A few months back I was playing in the staff challenge at my local hobby store. The staff challenge is extremely competitive- 5 very experienced gamers, using their own custom armies, matching you wit for wit in a no-holds-barred contest for straight annihilation.
My first opponent was a Chaos player, who I countered by running the big man himself, Yriel, leading a squad of my finest harlequins. It was a tough match to be sure- but Yriel and the harlies did more than their share of the work, shredding through unit after unit of Noise Marines and eventually securing the victory.

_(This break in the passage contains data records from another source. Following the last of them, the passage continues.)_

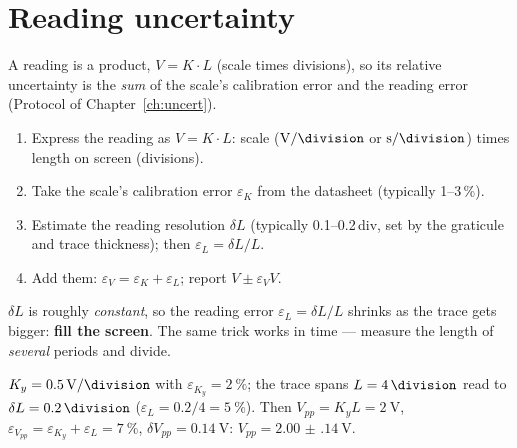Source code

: \documentclass[11pt,a4paper,oneside]{book}
\begin{document}
\section{Reading uncertainty}
A reading is a product, $V=K\cdot L$ (scale times divisions), so its relative
uncertainty is the \emph{sum} of the scale's calibration error and the reading
error (Protocol of Chapter~\ref{ch:uncert}).

\begin{protocol}
\begin{enumerate}[leftmargin=1.5cm]
  \item Express the reading as $V=K\cdot L$: scale ($\unit{\volt\per\division}$ or
        $\unit{\second\per\division}$) times length on screen (divisions).
  \item Take the scale's calibration error $\varepsilon_K$ from the datasheet
        (typically 1--3\,\%).
  \item Estimate the reading resolution $\delta L$ (typically
        0.1--0.2\,div, set by the graticule and trace thickness); then
        $\varepsilon_L=\delta L/L$.
  \item Add them: $\varepsilon_V=\varepsilon_K+\varepsilon_L$; report
        $V\pm\varepsilon_V V$.
\end{enumerate}
\end{protocol}

\begin{keyidea}
$\delta L$ is roughly \emph{constant}, so the reading error
$\varepsilon_L=\delta L/L$ shrinks as the trace gets bigger: \textbf{fill the
screen}. The same trick works in time --- measure the length of \emph{several}
periods and divide.
\end{keyidea}

\begin{wexample}
$K_y=\qty{0.5}{\volt\per\division}$ with $\varepsilon_{K_y}=\qty{2}{\percent}$; the trace
spans $L=\qty{4}{\division}$ read to $\delta L=\qty{0.2}{\division}$
($\varepsilon_L=0.2/4=\qty{5}{\percent}$). Then $V_{pp}=K_yL=\qty{2}{\volt}$,
$\varepsilon_{V_{pp}}=\varepsilon_{K_y}+\varepsilon_L=\qty{7}{\percent}$,
$\delta V_{pp}=\qty{0.14}{\volt}$: $V_{pp}=\qty{2.00(14)}{\volt}$.
\end{wexample}
\end{document}
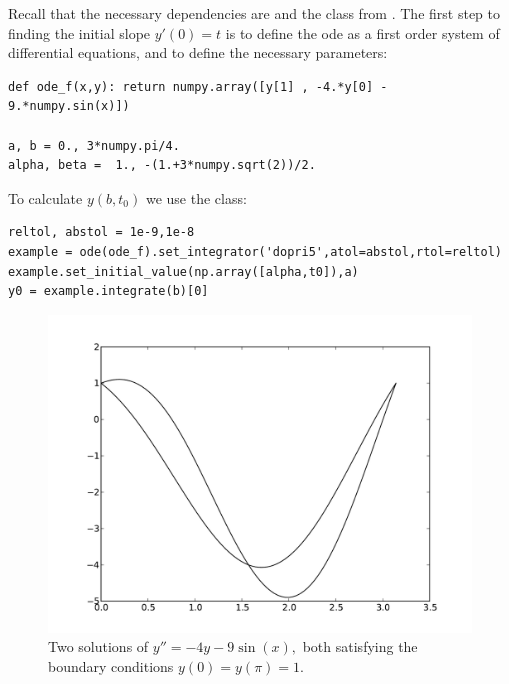 
Recall that the necessary dependencies are  and the  class from \newline {}. The first step to finding the initial slope $y'(0) = t$ is to define 
the ode as a first order system of differential equations, and to define the necessary parameters:
\begin{lstlisting}
def ode_f(x,y): return numpy.array([y[1] , -4.*y[0] - 9.*numpy.sin(x)])

a, b = 0., 3*numpy.pi/4.
alpha, beta =  1., -(1.+3*numpy.sqrt(2))/2.

\end{lstlisting}
To calculate $y(b,t_0)$ we use the  class: 
\begin{lstlisting}
reltol, abstol = 1e-9,1e-8
example = ode(ode_f).set_integrator('dopri5',atol=abstol,rtol=reltol) 
example.set_initial_value(np.array([alpha,t0]),a) 
y0 = example.integrate(b)[0]
\end{lstlisting}


\begin{figure}[ht]
\centering
\includegraphics[width=\textwidth]{Fig1.pdf}
\caption{Two solutions of $y'' = -4y -9\sin(x),$ both satisfying the boundary conditions $y(0) = y(\pi) = 1.$}
\label{shooting:prob2}
\end{figure}




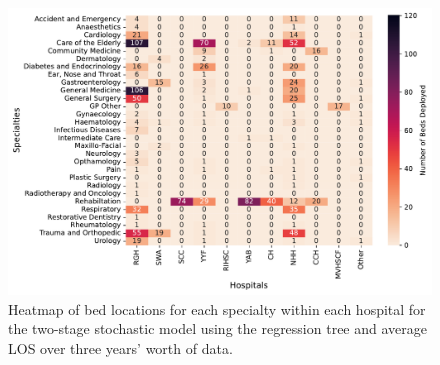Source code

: \documentclass[thesis.tex]{subfiles}
\begin{document}
\begin{figure}
    \centering
    \includegraphics[scale=0.55]{Figures - Heatmaps/Fig2.pdf}
    \caption{Heatmap of bed locations for each specialty within each hospital for the two-stage stochastic model using the regression tree and average LOS over three years' worth of data.}
    \label{fig:app2}
\end{figure}
\end{document}
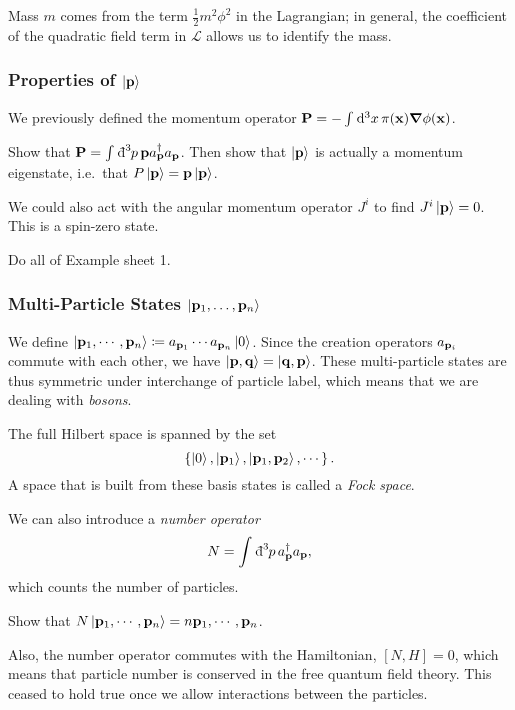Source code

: \begin{leftbar}
  \begin{remark}
    Mass $m$ comes from the term $\frac{1}{2} m^2 \phi^2$ in the Lagrangian; in general, the coefficient of the quadratic field term in $\mathcal{L}$ allows us to identify the mass.
  \end{remark}
\end{leftbar}

\subsubsection{Properties of $\ket{\vb{p}}$}%
\label{subsub:properties_of_p_m_}

We previously defined the momentum operator $\vb{P} = -\int_{}^{} \dd[3]{x} \pi(\vb{x}) \grad \phi(\vb{x})$.
\begin{exercise}
  Show that $\vb{P} = \int_{}^{} \bdd[3]{p} \vb{p} a_{\vb{p}}^{\dagger} a_{\vb{p}}$. Then show that $\ket{\vb{p}}$ is actually a momentum eigenstate, i.e.~that $P \ket{\vb{p}} = \vb{p} \ket{\vb{p}}$.
\end{exercise}
We could also act with the angular momentum operator $J^i$ to find $J^i \ket{\vb{p}} = 0$. This is a spin-zero state.
\begin{exercise}
  Do all of Example sheet 1.
\end{exercise}

\subsubsection{Multi-Particle States $\ket{\vb{p}_1, \ldots, \vb{p}_n}$}%
\label{subsub:multi_particle_states}

We define $\ket{\vb{p}_1, \cdots, \vb{p}_n} \coloneq a_{\vb{p}_1} \cdots a_{\vb{p}_n} \ket{0}$.
Since the creation operators $a_{\vb{p}_i}$ commute with each other, we have $\ket{\vb{p}, \vb{q}} = \ket{\vb{q}, \vb{p}}$. These multi-particle states are thus symmetric under interchange of particle label, which means that we are dealing with \emph{bosons}.

The full Hilbert space is spanned by the set
\begin{equation}
  \left\{ \ket{0}, \ket{\vb{p}_1}, \ket{\vb{p}_1, \vb{p}_2}, \cdots \right\}.
\end{equation}
A space that is built from these basis states is called a \emph{Fock space}.

We can also introduce a \emph{number operator}
\begin{equation}
  N = \int_{}^{} \bdd[3]{p} a_{\vb{p}}^{\dagger} a_{\vb{p}},
\end{equation}
which counts the number of particles.
\begin{exercise}
  Show that $N \ket{\vb{p}_1, \cdots, \vb{p}_{n}} = n{\vb{p}_1, \cdots, \vb{p}_{n}}$.
\end{exercise}
Also, the number operator commutes with the Hamiltonian, $[N, H] = 0$, which means that particle number is conserved in the free quantum field theory. This ceased to hold true once we allow interactions between the particles.
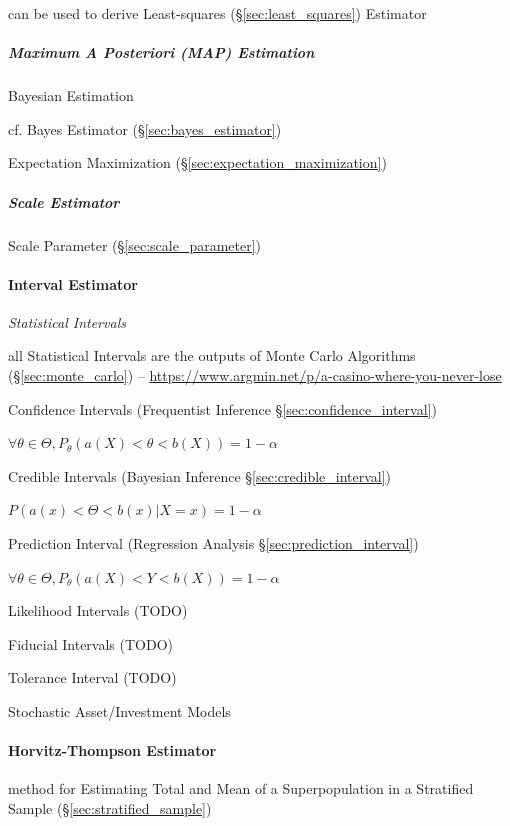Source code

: can be used to derive Least-squares (\S\ref{sec:least_squares}) Estimator



\subparagraph{Maximum A Posteriori (MAP) Estimation}
\label{sec:map_estimator}\hfill

Bayesian Estimation

cf. Bayes Estimator (\S\ref{sec:bayes_estimator})

Expectation Maximization (\S\ref{sec:expectation_maximization})



\subparagraph{Scale Estimator}\label{sec:scale_estimator}

Scale Parameter (\S\ref{sec:scale_parameter})



\paragraph{Interval Estimator}\label{sec:interval_estimator}\hfill

\emph{Statistical Intervals}

all Statistical Intervals are the outputs of Monte Carlo Algorithms
(\S\ref{sec:monte_carlo}) --
\url{https://www.argmin.net/p/a-casino-where-you-never-lose}

Confidence Intervals (Frequentist Inference \S\ref{sec:confidence_interval})

$\forall \theta \in \Theta, P_\theta(a(X) < \theta < b(X)) = 1 - \alpha$

Credible Intervals (Bayesian Inference \S\ref{sec:credible_interval})

$P(a(x) < \Theta < b(x) | X = x) = 1 - \alpha$

Prediction Interval (Regression Analysis \S\ref{sec:prediction_interval})

$\forall \theta \in \Theta, P_\theta(a(X) < Y < b(X)) = 1 - \alpha$

Likelihood Intervals (TODO)

Fiducial Intervals (TODO)

Tolerance Interval (TODO)

Stochastic Asset/Investment Models



\paragraph{Horvitz-Thompson Estimator}\label{sec:horvitz_thompson}\hfill

method for Estimating Total and Mean of a Superpopulation in a Stratified Sample
(\S\ref{sec:stratified_sample})

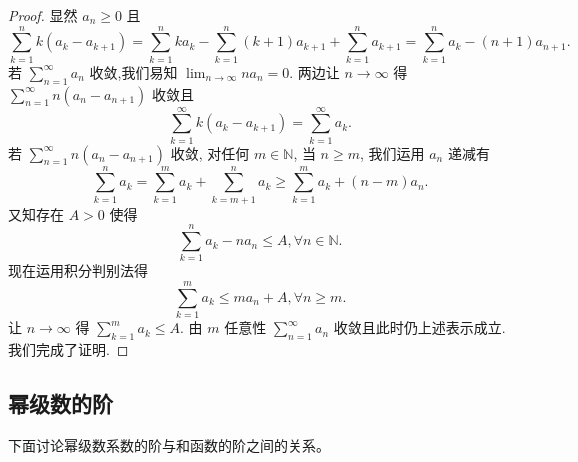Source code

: \documentclass[lang=cn,10pt,thmcnt=section]{elegantbook}
\begin{document}
\begin{proof}
	显然 $a_n \ge 0$ 且
\[
\sum_{k=1}^n k(a_k - a_{k+1}) = \sum_{k=1}^n k a_k - \sum_{k=1}^n (k+1)a_{k+1} + \sum_{k=1}^n a_{k+1} = \sum_{k=1}^n a_k - (n+1)a_{n+1}.
\]
若 $\displaystyle\sum_{n=1}^\infty a_n$ 收敛,我们易知 $\lim_{n\to\infty} na_n = 0$. 两边让 $n \to \infty$ 得 $\displaystyle\sum_{n=1}^\infty n(a_n - a_{n+1})$ 收敛且
\[
\sum_{k=1}^\infty k(a_k - a_{k+1}) = \sum_{k=1}^\infty a_k.
\]
若 $\displaystyle\sum_{n=1}^\infty n(a_n - a_{n+1})$ 收敛, 对任何 $m \in \mathbb{N}$, 当 $n \ge m$, 我们运用 $a_n$ 递减有
\[
\sum_{k=1}^n a_k = \sum_{k=1}^m a_k + \sum_{k=m+1}^n a_k \ge \sum_{k=1}^m a_k + (n-m)a_n.
\]
又知存在 $A>0$ 使得
\[
\sum_{k=1}^n a_k - na_n \le A, \forall n \in \mathbb{N}.
\]
现在运用积分判别法得
\[
\sum_{k=1}^m a_k \le ma_n + A, \forall n \ge m.
\]
让 $n \to \infty$ 得 $\displaystyle\sum_{k=1}^m a_k \le A$. 由 $m$ 任意性 $\displaystyle\sum_{n=1}^\infty a_n$ 收敛且此时仍上述表示成立. 我们完成了证明.

\end{proof}
\subsection{幂级数的阶}
下面讨论幂级数系数的阶与和函数的阶之间的关系。
\end{document}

The next game was against a very different, specialized Deathwing army. To counter all the 2+ saves I opted for a full blitz package, a fortuneseer running with an Speartarch and Shining Spears coupled with my Harlies again. The rest of the list had its share of low AP starcannons and the like. This game ended extremely quickly- with me taking "paper" to a rock fight, the Deathwing hardly stodd a chance.
Third game brought me a little bit closer to my usual style, as my opponent would not confirm whether he was using orks or Witch Hunters. I opted for an open-field mech army- mounted units, 2 falcons, fortuned standard jetbikes and a harlequin countercharge. Again it was a short match- my opponent ended up taking Witch Hunters, who had zero good answers for my skimmer-based attack, and even my faithful harlequins didn't get in a lot of kills compared to the even-scoring of the rest of my roster.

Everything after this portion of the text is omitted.